Records drawn from a dataset
- - -
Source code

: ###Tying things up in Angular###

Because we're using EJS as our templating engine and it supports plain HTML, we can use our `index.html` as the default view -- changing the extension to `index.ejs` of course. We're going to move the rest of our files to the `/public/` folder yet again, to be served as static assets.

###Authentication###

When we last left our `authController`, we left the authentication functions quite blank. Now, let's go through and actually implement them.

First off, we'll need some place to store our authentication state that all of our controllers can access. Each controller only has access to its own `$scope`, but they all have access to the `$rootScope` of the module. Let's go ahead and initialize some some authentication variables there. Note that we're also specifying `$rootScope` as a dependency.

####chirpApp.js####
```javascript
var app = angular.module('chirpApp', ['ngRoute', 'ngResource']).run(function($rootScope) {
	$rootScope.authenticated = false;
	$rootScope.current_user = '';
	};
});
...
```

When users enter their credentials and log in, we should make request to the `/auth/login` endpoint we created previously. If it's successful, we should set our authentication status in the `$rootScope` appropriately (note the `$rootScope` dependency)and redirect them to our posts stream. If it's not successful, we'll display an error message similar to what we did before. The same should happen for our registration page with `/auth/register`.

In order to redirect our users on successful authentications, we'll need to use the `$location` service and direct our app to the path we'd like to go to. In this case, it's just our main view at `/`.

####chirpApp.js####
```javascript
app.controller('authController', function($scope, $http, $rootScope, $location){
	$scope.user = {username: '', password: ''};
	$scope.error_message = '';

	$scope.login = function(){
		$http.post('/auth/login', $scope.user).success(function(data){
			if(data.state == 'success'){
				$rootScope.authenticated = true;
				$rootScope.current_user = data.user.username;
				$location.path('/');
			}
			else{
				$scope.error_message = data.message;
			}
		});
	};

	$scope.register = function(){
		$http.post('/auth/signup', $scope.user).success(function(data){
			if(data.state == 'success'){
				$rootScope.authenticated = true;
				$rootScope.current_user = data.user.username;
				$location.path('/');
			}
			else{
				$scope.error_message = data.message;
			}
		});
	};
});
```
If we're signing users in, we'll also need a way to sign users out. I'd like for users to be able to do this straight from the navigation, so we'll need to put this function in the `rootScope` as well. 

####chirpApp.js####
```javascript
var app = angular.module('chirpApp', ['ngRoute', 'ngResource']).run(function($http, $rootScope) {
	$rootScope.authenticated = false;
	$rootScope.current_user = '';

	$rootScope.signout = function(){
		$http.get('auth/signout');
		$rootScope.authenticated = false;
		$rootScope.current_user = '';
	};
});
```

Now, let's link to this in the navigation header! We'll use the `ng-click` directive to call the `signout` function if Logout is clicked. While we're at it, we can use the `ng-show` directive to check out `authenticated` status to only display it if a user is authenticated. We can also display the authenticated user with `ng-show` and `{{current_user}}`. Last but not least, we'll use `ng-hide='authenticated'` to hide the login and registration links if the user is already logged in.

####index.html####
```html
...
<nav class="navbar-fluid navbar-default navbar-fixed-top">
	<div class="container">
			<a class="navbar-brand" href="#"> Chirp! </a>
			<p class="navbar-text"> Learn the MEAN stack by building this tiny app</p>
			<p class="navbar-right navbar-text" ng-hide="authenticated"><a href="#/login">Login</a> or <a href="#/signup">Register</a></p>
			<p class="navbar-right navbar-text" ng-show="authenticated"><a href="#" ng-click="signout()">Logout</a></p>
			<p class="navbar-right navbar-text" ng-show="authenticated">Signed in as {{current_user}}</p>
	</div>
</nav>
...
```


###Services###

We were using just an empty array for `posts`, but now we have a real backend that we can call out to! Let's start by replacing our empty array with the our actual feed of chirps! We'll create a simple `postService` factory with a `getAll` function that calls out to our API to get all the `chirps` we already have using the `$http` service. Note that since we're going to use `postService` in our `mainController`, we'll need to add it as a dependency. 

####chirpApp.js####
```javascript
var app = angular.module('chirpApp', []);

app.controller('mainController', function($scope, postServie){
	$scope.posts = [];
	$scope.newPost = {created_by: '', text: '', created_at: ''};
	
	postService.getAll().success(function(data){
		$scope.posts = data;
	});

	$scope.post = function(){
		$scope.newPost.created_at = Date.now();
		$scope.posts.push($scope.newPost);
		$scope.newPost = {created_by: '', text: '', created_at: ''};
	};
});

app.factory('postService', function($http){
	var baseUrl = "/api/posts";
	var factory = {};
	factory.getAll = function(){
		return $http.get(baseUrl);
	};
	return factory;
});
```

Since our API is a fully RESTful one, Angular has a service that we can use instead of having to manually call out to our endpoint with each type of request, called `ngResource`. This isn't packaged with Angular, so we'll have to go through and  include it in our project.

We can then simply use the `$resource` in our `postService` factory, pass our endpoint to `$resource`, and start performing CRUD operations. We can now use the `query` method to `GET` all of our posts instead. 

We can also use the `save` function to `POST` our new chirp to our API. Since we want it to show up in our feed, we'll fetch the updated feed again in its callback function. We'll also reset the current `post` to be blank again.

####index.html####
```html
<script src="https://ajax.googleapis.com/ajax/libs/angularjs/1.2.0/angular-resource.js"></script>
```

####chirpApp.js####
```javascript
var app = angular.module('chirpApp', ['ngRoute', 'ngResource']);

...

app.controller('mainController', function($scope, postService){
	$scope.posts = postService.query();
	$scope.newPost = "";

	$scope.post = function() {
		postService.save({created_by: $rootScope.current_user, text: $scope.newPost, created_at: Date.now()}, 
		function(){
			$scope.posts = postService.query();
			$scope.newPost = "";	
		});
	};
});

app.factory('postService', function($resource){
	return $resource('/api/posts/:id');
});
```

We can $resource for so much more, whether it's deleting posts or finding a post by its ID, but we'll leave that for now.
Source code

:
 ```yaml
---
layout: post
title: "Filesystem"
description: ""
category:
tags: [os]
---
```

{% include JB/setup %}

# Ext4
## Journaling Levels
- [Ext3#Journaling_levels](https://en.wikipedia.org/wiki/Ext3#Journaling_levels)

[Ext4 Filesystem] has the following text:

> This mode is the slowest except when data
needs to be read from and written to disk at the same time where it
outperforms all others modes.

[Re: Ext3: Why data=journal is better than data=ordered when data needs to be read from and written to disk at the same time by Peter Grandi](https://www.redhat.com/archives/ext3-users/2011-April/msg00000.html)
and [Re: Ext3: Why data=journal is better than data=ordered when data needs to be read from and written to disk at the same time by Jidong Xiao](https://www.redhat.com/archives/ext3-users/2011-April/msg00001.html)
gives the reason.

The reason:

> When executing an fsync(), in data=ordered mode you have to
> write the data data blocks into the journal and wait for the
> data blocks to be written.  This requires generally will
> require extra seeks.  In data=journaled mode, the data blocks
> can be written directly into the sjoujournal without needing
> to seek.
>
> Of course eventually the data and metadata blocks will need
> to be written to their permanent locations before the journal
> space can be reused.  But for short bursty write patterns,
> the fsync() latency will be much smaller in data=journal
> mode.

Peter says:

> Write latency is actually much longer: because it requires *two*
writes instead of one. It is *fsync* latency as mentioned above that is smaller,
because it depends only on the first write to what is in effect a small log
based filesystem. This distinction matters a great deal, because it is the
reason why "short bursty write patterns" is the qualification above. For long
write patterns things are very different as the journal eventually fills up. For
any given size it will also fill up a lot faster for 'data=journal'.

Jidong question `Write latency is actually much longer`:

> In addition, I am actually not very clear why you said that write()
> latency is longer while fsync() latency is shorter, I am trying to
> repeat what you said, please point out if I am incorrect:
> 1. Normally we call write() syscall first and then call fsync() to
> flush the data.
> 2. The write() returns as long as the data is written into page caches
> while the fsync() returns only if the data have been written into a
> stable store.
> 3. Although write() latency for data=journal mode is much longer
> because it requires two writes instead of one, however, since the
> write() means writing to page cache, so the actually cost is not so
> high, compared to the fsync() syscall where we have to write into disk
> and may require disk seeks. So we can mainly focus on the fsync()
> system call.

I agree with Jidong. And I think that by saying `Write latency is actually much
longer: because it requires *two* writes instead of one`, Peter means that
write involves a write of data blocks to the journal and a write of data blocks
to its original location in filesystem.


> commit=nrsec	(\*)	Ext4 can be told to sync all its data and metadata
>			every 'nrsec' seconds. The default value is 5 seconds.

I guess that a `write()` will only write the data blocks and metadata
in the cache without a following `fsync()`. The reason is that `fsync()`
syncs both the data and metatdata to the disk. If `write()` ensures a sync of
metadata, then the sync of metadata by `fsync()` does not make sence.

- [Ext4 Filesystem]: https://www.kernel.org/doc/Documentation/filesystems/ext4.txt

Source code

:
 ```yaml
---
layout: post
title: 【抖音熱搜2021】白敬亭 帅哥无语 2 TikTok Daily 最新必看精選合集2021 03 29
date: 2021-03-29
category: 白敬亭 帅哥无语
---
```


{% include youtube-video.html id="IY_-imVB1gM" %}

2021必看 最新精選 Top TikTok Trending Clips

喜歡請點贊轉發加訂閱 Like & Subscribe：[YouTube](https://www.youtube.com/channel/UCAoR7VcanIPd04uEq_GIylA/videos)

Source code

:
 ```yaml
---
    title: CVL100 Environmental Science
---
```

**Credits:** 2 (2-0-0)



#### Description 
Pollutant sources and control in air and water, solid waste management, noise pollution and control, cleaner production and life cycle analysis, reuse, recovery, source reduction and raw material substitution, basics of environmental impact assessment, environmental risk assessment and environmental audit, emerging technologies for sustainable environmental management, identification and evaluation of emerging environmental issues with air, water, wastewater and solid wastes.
- - -
Directions for this task:
Which lines run from the one holding "requires generally will" through the one holding "much longer: because it requires *two*" in the records above? Repeat them exactly, both included, and nothing more.

Your response:
> data blocks to be written.  This requires generally will
> require extra seeks.  In data=journaled mode, the data blocks
> can be written directly into the sjoujournal without needing
> to seek.
>
> Of course eventually the data and metadata blocks will need
> to be written to their permanent locations before the journal
> space can be reused.  But for short bursty write patterns,
> the fsync() latency will be much smaller in data=journal
> mode.

Peter says:

> Write latency is actually much longer: because it requires *two*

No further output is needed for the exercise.